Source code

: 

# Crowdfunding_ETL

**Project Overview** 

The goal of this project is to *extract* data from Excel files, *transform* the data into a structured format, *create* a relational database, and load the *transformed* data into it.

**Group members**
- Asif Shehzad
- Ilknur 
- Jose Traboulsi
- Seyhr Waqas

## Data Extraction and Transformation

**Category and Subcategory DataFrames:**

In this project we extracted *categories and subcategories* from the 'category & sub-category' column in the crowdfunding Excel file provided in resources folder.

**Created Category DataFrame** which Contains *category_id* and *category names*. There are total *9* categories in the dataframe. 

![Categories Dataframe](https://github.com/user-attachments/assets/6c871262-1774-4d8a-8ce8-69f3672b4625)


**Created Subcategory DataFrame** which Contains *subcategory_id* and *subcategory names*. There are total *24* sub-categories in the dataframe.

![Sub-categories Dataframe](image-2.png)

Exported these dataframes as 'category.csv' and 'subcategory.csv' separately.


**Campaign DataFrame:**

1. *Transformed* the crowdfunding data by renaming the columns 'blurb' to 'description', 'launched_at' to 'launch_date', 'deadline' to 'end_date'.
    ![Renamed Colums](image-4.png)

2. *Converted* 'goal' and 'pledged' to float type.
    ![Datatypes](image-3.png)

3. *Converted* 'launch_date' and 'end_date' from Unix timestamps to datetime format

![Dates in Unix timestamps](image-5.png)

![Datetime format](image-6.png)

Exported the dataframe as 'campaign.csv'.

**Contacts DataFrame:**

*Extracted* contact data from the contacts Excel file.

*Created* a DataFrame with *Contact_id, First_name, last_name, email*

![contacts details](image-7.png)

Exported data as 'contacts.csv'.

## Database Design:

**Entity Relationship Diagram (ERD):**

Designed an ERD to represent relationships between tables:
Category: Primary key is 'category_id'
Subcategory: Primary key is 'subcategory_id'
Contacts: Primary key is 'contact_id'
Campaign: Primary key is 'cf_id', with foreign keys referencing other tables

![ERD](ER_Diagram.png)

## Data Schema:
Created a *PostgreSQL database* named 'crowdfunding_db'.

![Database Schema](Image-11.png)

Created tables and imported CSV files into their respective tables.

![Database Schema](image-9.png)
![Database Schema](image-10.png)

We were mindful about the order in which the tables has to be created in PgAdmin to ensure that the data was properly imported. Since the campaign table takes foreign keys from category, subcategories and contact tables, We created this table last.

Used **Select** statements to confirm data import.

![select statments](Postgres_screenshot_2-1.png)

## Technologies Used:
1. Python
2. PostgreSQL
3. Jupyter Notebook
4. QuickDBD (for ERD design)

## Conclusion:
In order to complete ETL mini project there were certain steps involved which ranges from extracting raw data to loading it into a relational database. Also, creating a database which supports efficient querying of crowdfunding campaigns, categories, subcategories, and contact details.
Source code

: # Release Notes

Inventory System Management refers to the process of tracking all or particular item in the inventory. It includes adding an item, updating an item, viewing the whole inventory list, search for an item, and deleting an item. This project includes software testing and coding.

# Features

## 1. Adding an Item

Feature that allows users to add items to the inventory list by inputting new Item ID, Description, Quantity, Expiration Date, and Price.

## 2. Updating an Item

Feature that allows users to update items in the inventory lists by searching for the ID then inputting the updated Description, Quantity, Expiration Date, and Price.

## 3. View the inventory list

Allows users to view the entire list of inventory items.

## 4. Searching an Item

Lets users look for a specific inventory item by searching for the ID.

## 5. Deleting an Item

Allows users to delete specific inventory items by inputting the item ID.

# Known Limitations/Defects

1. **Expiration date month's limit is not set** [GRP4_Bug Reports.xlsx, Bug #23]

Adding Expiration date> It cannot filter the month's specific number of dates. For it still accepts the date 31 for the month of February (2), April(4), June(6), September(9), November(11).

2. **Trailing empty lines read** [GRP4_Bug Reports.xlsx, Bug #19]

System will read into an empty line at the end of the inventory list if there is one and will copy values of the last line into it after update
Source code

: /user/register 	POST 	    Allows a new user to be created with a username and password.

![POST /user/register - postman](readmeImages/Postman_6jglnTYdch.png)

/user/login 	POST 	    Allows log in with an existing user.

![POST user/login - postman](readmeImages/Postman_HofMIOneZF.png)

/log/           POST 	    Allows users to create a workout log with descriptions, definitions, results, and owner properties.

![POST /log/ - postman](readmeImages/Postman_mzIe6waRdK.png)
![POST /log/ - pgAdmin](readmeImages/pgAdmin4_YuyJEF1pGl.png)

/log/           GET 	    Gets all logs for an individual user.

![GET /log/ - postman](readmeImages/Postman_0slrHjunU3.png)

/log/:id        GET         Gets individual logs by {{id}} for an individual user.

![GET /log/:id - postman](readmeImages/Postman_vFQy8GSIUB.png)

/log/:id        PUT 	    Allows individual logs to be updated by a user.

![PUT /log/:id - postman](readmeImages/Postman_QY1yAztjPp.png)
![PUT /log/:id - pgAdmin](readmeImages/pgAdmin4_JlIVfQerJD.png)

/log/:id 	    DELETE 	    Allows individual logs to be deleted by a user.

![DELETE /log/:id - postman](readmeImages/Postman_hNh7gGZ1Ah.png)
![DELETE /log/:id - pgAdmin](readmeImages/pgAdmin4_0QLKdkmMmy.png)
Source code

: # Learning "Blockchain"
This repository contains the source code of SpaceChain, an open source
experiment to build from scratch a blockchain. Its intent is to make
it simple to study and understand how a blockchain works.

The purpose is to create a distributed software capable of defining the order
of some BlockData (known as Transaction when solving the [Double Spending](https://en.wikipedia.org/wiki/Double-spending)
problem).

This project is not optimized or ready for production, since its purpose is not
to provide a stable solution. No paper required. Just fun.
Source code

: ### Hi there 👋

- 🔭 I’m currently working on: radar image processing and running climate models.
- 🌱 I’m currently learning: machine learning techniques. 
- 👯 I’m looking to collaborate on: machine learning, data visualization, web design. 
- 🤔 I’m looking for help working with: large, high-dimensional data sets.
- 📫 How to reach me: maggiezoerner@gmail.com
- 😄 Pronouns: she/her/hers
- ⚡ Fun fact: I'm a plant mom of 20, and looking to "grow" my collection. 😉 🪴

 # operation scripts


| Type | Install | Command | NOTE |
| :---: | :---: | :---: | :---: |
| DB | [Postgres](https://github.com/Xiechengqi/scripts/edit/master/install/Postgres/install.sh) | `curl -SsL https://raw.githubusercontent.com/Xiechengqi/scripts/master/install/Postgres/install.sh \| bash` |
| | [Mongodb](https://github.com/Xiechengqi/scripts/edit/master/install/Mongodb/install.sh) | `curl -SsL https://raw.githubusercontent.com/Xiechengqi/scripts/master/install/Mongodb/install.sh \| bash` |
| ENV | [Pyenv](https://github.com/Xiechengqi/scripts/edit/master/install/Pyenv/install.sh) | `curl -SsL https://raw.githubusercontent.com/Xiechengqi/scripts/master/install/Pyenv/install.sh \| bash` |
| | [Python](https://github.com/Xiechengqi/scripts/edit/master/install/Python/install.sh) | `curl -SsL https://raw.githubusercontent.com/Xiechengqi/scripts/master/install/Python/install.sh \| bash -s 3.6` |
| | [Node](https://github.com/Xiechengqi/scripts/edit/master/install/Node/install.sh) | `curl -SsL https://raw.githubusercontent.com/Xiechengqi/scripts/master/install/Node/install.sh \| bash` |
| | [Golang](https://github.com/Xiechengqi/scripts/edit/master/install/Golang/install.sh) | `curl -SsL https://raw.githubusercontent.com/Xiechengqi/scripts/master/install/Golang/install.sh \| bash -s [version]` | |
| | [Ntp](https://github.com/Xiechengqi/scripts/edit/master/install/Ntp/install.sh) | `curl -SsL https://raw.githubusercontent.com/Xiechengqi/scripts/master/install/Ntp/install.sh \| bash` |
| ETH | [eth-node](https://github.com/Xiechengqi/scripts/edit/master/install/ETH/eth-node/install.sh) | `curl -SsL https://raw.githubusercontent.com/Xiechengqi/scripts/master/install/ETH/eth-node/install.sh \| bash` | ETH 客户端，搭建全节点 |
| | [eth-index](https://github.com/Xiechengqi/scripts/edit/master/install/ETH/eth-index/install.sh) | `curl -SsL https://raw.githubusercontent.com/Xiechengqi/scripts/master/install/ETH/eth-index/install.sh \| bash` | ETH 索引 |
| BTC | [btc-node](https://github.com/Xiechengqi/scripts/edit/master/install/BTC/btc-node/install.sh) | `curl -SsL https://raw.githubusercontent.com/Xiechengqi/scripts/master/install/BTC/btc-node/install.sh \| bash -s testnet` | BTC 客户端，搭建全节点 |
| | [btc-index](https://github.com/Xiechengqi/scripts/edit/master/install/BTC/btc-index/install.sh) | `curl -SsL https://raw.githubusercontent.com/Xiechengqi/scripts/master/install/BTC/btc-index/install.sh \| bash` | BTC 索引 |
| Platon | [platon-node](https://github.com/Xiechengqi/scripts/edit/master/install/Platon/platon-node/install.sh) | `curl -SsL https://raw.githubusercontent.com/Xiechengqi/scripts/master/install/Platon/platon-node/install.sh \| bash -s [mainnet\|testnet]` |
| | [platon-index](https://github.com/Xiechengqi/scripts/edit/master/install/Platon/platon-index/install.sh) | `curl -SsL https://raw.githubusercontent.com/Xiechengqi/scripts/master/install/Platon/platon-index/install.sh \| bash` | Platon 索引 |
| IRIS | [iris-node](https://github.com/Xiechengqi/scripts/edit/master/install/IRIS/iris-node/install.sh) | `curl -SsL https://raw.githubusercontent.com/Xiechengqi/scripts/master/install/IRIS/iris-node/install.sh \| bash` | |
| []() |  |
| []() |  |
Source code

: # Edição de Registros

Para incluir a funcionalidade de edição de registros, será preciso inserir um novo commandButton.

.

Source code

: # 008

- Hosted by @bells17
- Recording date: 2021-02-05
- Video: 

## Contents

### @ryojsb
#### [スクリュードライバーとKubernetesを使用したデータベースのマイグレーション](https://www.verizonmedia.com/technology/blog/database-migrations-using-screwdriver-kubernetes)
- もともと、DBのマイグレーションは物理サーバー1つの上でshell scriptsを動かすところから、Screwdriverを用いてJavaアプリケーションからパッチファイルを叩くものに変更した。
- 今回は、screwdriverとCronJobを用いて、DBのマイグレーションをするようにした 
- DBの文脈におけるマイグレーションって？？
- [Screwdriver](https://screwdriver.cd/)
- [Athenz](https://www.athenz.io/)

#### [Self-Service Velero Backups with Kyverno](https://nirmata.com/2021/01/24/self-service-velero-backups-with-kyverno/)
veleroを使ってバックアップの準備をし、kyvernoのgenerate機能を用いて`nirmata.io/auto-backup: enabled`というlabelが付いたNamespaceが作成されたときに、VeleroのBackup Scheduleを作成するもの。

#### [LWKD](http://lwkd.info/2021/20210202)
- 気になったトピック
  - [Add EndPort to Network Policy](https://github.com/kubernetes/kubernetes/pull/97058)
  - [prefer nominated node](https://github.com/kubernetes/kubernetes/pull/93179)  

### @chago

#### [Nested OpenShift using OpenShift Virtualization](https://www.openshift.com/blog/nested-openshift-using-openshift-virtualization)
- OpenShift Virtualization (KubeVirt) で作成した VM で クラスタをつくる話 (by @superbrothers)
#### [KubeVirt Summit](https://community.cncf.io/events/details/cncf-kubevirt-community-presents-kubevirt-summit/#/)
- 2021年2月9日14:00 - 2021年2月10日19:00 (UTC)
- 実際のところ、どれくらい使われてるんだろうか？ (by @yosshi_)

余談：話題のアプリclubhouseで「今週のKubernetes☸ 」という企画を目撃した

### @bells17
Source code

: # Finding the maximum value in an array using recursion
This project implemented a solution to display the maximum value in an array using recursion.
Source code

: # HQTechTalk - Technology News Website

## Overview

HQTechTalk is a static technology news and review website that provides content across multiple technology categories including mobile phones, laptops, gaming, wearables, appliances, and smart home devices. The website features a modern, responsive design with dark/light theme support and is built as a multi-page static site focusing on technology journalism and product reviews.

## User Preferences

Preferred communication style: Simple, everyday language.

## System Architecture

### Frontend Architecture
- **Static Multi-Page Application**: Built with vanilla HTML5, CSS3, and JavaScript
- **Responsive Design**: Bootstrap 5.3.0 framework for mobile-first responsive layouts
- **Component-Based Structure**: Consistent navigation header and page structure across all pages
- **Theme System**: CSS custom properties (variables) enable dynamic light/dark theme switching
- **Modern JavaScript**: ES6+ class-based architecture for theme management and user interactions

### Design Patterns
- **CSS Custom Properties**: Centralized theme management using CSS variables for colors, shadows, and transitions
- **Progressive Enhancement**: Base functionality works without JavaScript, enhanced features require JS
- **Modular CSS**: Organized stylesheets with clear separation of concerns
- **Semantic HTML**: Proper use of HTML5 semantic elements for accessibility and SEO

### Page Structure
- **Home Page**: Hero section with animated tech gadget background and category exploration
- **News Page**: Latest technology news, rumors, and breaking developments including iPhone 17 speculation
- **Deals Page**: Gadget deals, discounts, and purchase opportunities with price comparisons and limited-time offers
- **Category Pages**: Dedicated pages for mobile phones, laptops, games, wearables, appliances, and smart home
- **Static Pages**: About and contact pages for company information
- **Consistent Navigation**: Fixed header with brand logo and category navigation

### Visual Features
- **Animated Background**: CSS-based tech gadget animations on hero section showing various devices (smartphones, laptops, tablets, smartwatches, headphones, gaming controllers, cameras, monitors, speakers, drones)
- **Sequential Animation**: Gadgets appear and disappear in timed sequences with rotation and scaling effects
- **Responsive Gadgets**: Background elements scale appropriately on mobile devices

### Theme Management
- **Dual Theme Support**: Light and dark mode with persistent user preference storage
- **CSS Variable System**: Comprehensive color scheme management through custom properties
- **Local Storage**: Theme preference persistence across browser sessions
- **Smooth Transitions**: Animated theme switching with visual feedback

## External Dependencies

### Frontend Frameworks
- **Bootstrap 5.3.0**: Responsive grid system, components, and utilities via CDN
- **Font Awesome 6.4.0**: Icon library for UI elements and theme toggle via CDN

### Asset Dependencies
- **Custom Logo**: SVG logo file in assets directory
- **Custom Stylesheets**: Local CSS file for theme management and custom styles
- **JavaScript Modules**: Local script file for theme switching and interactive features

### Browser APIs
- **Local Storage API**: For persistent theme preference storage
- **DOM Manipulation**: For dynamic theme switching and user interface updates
----------------
Print the records verbatim, stopping after the "In this project" line.

Source code

: 

# Crowdfunding_ETL

**Project Overview** 

The goal of this project is to *extract* data from Excel files, *transform* the data into a structured format, *create* a relational database, and load the *transformed* data into it.

**Group members**
- Asif Shehzad
- Ilknur 
- Jose Traboulsi
- Seyhr Waqas

## Data Extraction and Transformation

**Category and Subcategory DataFrames:**

In this project we extracted *categories and subcategories* from the 'category & sub-category' column in the crowdfunding Excel file provided in resources folder.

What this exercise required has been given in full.